# Do you believe.......



## Maxi'sMinis (Nov 18, 2009)

About a year and a half ago we had to put down our dearly loved bathroom kitty, Tooey. Everyone that used the bathroom was accompanied by Tooey. If she saw you head toward the BRoom she would make a beeline in there before you closed the door. If she missed it she would lay down and put her paw under the door fishing around until you opened the door and let her in. Tooey would stand on her hind legs and stretch up on your leg and reach up with her paw to touch your face when you were sitting on the thrown. Lol Just to say she loved you, she was the dearest thing you ever saw.
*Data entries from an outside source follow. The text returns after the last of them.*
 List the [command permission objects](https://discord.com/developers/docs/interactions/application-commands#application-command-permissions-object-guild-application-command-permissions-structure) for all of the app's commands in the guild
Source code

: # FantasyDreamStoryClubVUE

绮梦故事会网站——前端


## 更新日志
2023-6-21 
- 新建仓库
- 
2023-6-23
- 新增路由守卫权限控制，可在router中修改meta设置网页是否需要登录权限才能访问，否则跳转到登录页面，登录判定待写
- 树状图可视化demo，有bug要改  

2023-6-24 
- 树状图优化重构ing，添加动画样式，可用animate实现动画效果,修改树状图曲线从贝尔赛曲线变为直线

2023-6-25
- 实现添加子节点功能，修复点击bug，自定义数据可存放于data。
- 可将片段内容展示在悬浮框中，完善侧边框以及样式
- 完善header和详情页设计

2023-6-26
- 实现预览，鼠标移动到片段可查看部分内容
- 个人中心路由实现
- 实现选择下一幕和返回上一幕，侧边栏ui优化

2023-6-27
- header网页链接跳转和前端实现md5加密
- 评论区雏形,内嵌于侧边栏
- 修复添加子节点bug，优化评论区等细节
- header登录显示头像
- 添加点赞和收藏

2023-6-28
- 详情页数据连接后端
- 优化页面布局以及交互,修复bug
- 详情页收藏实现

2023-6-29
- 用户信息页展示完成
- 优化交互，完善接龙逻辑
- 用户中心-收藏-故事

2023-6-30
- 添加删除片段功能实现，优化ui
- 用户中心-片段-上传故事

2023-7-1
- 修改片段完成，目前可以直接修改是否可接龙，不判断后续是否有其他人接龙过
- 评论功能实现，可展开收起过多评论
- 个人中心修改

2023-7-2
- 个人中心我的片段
Well for several months after Tooey died we would see her on occasion. It would be a shadow going from her home base my daughters room. Into the bathroom. For the last several months I haven't seen Tooey or felt her.

For the last couple weeks Kristina my daughter who was owned by Tooey has really been missing her. They were together most of Kristina's life. Kristina has been begging for a cat and looking at pictures of Tooey and saying I want a cat, pleeeease.. I miss Tooey. Begging and begging.

Today my hubby calls me from work, he is in the beginning stages of putting up a dormatory at MD Univ and he says they lifted up a bucket of dirt with a huge backhoe while digging a trench and there in the muddy dirt was a teeny tiney kitten. The workers thought it was a rat. But then decided to bring it to my husband.

Oh well tough ole Jeff (hubby) takes one look at it and says I'll take it. He said he almost started to cry when these 2 little blue eyes looked right up at him with this mud covered face and body.

Well we commute together and he left early to come get me with his little bundle. What a tough guy, lol.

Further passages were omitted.